■ **EXERCISE BRIEF**:
All of the records below need to be returned exactly.
- - - -
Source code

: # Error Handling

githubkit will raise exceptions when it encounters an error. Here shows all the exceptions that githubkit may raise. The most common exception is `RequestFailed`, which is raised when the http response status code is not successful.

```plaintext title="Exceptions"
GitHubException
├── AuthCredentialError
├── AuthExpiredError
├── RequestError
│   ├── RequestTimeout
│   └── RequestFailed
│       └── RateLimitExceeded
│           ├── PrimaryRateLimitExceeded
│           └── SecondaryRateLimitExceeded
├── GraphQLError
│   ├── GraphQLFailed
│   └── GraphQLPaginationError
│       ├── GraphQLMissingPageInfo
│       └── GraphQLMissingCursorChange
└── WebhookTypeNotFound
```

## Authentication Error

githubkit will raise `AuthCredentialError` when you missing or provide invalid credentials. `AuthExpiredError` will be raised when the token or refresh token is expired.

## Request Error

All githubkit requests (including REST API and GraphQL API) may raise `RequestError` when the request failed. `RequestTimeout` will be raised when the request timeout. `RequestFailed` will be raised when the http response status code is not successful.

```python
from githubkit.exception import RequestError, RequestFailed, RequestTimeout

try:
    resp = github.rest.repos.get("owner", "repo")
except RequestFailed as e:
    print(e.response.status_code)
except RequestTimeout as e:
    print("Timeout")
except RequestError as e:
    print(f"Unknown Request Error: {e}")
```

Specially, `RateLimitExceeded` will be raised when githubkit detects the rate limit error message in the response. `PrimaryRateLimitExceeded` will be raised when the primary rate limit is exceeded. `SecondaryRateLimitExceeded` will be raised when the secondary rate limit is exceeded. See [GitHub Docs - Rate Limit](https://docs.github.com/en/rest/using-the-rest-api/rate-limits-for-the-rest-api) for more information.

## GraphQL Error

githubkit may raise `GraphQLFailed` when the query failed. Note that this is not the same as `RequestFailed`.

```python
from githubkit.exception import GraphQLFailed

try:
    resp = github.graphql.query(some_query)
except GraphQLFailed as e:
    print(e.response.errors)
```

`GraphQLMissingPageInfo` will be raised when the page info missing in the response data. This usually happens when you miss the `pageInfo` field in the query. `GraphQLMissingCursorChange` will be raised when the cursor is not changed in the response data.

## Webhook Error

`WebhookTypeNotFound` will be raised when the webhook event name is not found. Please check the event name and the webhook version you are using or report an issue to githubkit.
- - - -
■ **SOLUTION TO THIS PROBLEM**:
Source code

: # Error Handling

githubkit will raise exceptions when it encounters an error. Here shows all the exceptions that githubkit may raise. The most common exception is `RequestFailed`, which is raised when the http response status code is not successful.

```plaintext title="Exceptions"
GitHubException
├── AuthCredentialError
├── AuthExpiredError
├── RequestError
│   ├── RequestTimeout
│   └── RequestFailed
│       └── RateLimitExceeded
│           ├── PrimaryRateLimitExceeded
│           └── SecondaryRateLimitExceeded
├── GraphQLError
│   ├── GraphQLFailed
│   └── GraphQLPaginationError
│       ├── GraphQLMissingPageInfo
│       └── GraphQLMissingCursorChange
└── WebhookTypeNotFound
```

## Authentication Error

githubkit will raise `AuthCredentialError` when you missing or provide invalid credentials. `AuthExpiredError` will be raised when the token or refresh token is expired.

## Request Error

All githubkit requests (including REST API and GraphQL API) may raise `RequestError` when the request failed. `RequestTimeout` will be raised when the request timeout. `RequestFailed` will be raised when the http response status code is not successful.

```python
from githubkit.exception import RequestError, RequestFailed, RequestTimeout

try:
    resp = github.rest.repos.get("owner", "repo")
except RequestFailed as e:
    print(e.response.status_code)
except RequestTimeout as e:
    print("Timeout")
except RequestError as e:
    print(f"Unknown Request Error: {e}")
```

Specially, `RateLimitExceeded` will be raised when githubkit detects the rate limit error message in the response. `PrimaryRateLimitExceeded` will be raised when the primary rate limit is exceeded. `SecondaryRateLimitExceeded` will be raised when the secondary rate limit is exceeded. See [GitHub Docs - Rate Limit](https://docs.github.com/en/rest/using-the-rest-api/rate-limits-for-the-rest-api) for more information.

## GraphQL Error

githubkit may raise `GraphQLFailed` when the query failed. Note that this is not the same as `RequestFailed`.

```python
from githubkit.exception import GraphQLFailed

try:
    resp = github.graphql.query(some_query)
except GraphQLFailed as e:
    print(e.response.errors)
```

`GraphQLMissingPageInfo` will be raised when the page info missing in the response data. This usually happens when you miss the `pageInfo` field in the query. `GraphQLMissingCursorChange` will be raised when the cursor is not changed in the response data.

## Webhook Error

`WebhookTypeNotFound` will be raised when the webhook event name is not found. Please check the event name and the webhook version you are using or report an issue to githubkit.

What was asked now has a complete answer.